There is no question that, at resonance, there is infinite impedance. BUT your simulation is dealing with idealised components. You didn't include any series resistance in your resonant loop so the resonance peak is very very sharp (to the limit of the accuracy of your digital calculations). It cannot be surprising when a calculation which is, in effect, subtracting a massive number from another massive number, fails to give a non-zero answer. Your simulation (or snare and delusion, as I refer to them) has, in fact, given you the slightly off-resonance result. btw, it would be interesting to know the phase of the current - which would tell yo which side of resonance the simulator thought we were.

Anyone would think I was a technophobe!

The components might not be ideal "behind the scenes", as I mentioned in my last post. Jst a small winding resistance is enough to produce the measured deflection.

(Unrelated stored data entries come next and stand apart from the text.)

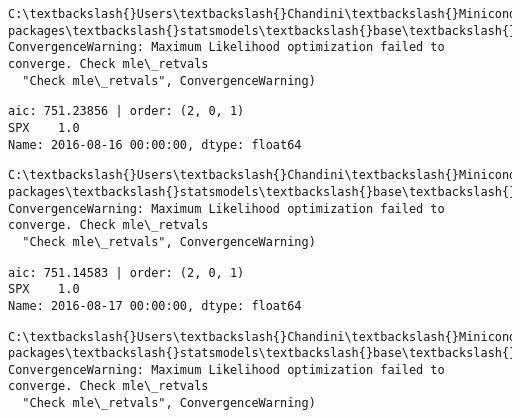 \documentclass[11pt]{article}
\begin{document}
    \begin{Verbatim}[commandchars=\\\{\}]
C:\textbackslash{}Users\textbackslash{}Chandini\textbackslash{}Miniconda3\textbackslash{}envs\textbackslash{}auquan\textbackslash{}lib\textbackslash{}site-packages\textbackslash{}statsmodels\textbackslash{}base\textbackslash{}model.py:496: ConvergenceWarning: Maximum Likelihood optimization failed to converge. Check mle\_retvals
  "Check mle\_retvals", ConvergenceWarning)

    \end{Verbatim}

    \begin{Verbatim}[commandchars=\\\{\}]
aic: 751.23856 | order: (2, 0, 1)
SPX    1.0
Name: 2016-08-16 00:00:00, dtype: float64

    \end{Verbatim}

    \begin{Verbatim}[commandchars=\\\{\}]
C:\textbackslash{}Users\textbackslash{}Chandini\textbackslash{}Miniconda3\textbackslash{}envs\textbackslash{}auquan\textbackslash{}lib\textbackslash{}site-packages\textbackslash{}statsmodels\textbackslash{}base\textbackslash{}model.py:496: ConvergenceWarning: Maximum Likelihood optimization failed to converge. Check mle\_retvals
  "Check mle\_retvals", ConvergenceWarning)

    \end{Verbatim}

    \begin{Verbatim}[commandchars=\\\{\}]
aic: 751.14583 | order: (2, 0, 1)
SPX    1.0
Name: 2016-08-17 00:00:00, dtype: float64

    \end{Verbatim}

    \begin{Verbatim}[commandchars=\\\{\}]
C:\textbackslash{}Users\textbackslash{}Chandini\textbackslash{}Miniconda3\textbackslash{}envs\textbackslash{}auquan\textbackslash{}lib\textbackslash{}site-packages\textbackslash{}statsmodels\textbackslash{}base\textbackslash{}model.py:496: ConvergenceWarning: Maximum Likelihood optimization failed to converge. Check mle\_retvals
  "Check mle\_retvals", ConvergenceWarning)

    \end{Verbatim}
\end{document}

By my eyes, the red wave is slightly lagging the green wave. The question now is what the green wave is measuring.

 

[sophiecentaur]

You would really be better to put a known resistance of reasonable size in series, then calculate the response and the simulator will give you a sensible result.
btw, why do you have to use your "eyes"? The simulator will probably tell you phase value.

Why the question "what is the green wave measuring?" Doesn't it tell you that it's measuring the current through C? Without the L, it's the same as for the R (covered up) and then it gets all that reactive current from L,. I am surprised that there's not a bigger 'magnification factor' at resonance. Why not nudge the frequency or a component value and see whether the simulator can give you more for another condition.

But we're only discussing the nuts and bolts of a simulation, surely. Not the basic theory.

 

[Jiggy-Ninja]

You would really be better to put a known resistance of reasonable size in series, then calculate the response and the simulator will give you a sensible result.
btw, why do you have to use your "eyes"? The simulator will probably tell you phase value.

Why the question "what is the green wave measuring?" Doesn't it tell you that it's measuring the current through C? Without the L, it's the same as for the R (covered up) and then it gets all that reactive current from L,. I am surprised that there's not a bigger 'magnification factor' at resonance. Why not nudge the frequency or a component value and see whether the simulator can give you more for another condition.

But we're only discussing the nuts and bolts of a simulation, surely. Not the basic theory.

I've never used that particular simulator before, so I don't quite know how it works. That why I only speculated that the parts are nonideal, instead of trying to confirm it. And I need to use my eyes since I'm just looking at the picture posted, I don't have the setup to tweak.

Are you getting me confused with BobS?

I don't know what sort of "magnification factor" you are talking about, though. At that frequency, the capacitor has a reactance of about 314 ohms. With 12V peak put across it (seems to be what the SINE generator is set at), that's a peak current of 38 mA, which is what's shown with the green graph. The inductor would have almost the same amount, but 180 degrees out of phase, and cancel out the capacitor current.

 

[sophiecentaur]

By magnification factor, I was referring to the green curve to red curve ratio. At resonance, with no loss in the resonator, there should be no current in the resistor.
Re - the "by eye" thing: I mixed up who had written what, actually. Wake up, that confused man!